JO - Rugby à 7 : abattus, les Bleus "relèveront la tête" (mais il faudra un peu de temps)

Frédéric Pomarel

Frédéric Pomarel - AFP

L’équipe de France de rugby à 7 a été éliminée en quarts de finale des Jeux olympiques par le Japon (12-7) ce samedi à Rio. Une immense déception pour le clan tricolore, à l’image de celle de Frédéric Pomarel, le sélectionneur, au micro de RMC.

Vingt-sept secondes. Voilà ce qu’il a manquées à l’équipe de France de rugby à 7 pour obtenir sa place en demi-finales des JO 2016. Mais un essai du Japonais Teruya Goto juste avant la sirène a mis fin aux espoirs tricolores (12-7). Une énorme désillusion pour les joueurs, à l’image du capitaine Terry Bouhraoua, en pleurs quelques instants après le match, mais aussi du sélectionneur Frédéric Pomarel. « C’est une grosse déception, déclare-t-il au micro de RMC. Il y a de la tristesse. On ne va pas faire tout le champ lexical du truc. Notre rêve s’effondre, tout simplement. C’est dur. »

A lire aussi >> JO 2016 - Rugby à 7 : les Bleus cruellement éliminés 

« Il y a du chemin qui a été fait, poursuit-il. On le sait, on le sent, mais il n’est pas encore abouti. Ce chemin n’est pas encore assez large pour permettre à l’équipe de France de bien cheminer dedans. On a avancé, ça c’est sûr.

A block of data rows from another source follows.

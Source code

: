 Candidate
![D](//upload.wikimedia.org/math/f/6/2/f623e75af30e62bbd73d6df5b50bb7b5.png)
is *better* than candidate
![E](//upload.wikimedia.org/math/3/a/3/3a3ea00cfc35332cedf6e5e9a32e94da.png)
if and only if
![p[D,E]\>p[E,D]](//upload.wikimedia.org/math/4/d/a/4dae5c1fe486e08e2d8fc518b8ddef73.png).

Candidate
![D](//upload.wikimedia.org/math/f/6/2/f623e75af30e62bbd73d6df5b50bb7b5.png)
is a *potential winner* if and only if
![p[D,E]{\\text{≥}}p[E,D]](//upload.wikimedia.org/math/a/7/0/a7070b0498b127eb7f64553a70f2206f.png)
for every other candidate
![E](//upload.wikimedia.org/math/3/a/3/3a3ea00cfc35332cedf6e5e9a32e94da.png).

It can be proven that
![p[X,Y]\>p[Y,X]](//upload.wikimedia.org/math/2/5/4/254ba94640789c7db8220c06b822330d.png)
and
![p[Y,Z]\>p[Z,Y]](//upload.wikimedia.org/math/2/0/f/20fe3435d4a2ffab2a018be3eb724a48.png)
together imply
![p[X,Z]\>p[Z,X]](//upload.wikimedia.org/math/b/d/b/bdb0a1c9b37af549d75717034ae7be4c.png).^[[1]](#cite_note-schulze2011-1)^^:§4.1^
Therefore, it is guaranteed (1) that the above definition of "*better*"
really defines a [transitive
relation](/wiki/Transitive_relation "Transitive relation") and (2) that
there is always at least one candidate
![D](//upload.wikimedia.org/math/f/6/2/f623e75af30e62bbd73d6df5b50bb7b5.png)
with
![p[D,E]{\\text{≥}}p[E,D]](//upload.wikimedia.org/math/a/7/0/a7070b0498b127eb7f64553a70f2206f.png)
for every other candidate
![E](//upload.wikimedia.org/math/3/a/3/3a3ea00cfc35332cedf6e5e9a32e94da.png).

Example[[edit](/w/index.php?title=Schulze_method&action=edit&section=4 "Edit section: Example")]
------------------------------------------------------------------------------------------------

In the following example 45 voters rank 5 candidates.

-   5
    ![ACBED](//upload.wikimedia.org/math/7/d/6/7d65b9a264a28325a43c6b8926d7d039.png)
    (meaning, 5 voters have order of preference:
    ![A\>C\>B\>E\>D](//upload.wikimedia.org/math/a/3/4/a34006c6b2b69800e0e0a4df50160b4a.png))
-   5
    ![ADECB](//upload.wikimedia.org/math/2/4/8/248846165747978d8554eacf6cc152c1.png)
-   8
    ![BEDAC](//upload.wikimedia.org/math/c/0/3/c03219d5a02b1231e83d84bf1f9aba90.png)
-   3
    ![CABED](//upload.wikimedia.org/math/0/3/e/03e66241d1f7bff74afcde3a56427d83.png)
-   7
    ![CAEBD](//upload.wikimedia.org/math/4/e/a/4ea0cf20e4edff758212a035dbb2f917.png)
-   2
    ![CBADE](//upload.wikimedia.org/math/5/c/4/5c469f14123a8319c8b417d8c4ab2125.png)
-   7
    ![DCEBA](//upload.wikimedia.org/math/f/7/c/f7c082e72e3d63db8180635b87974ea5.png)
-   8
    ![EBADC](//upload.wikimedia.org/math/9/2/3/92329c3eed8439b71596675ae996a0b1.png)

On pourra nous reprocher d’avoir fait beaucoup de mauvais choix, peut-être, mais pas celui de ne pas avoir travaillé comme des fous pendant six ans. On a tous tout sacrifié, nos familles qu’on a laissées de côté, qu’on ne voit quasiment jamais dans l’année. Il y a eu beaucoup de sueur, des larmes, des doutes, beaucoup de choses difficiles pour nous et c’est dur aujourd’hui de se retourner et de voir ce qu’on a vraiment fait. »

« Laisser se vider notre colère et notre tristesse »

Pour Frédéric Pomarel, la tâche est désormais de remobiliser ses joueurs pour les prochaines échéances afin de capitaliser sur la bonne image que son équipe a donné au grand public pendant ces JO. Et la mission ne s’annonce pas facile. « Là on baisse la tête et on voit juste nos pieds pour l’instant, mais comme toujours on relèvera la tête et on essaiera de retrouver la marche avant. Qu’est-ce que je vais dire aux joueurs ? Pas grand-chose car les mots ne serviront pas à grand-chose. Dans un premier temps il va falloir qu’ils vivent leur tristesse comme nous tous, qu’ils disent ce qu’ils ont à dire. Ça nous servira pour plus tard. Dans un premier temps on va laisser se vider notre colère et notre tristesse. » Et ce mercredi, elles sont immenses.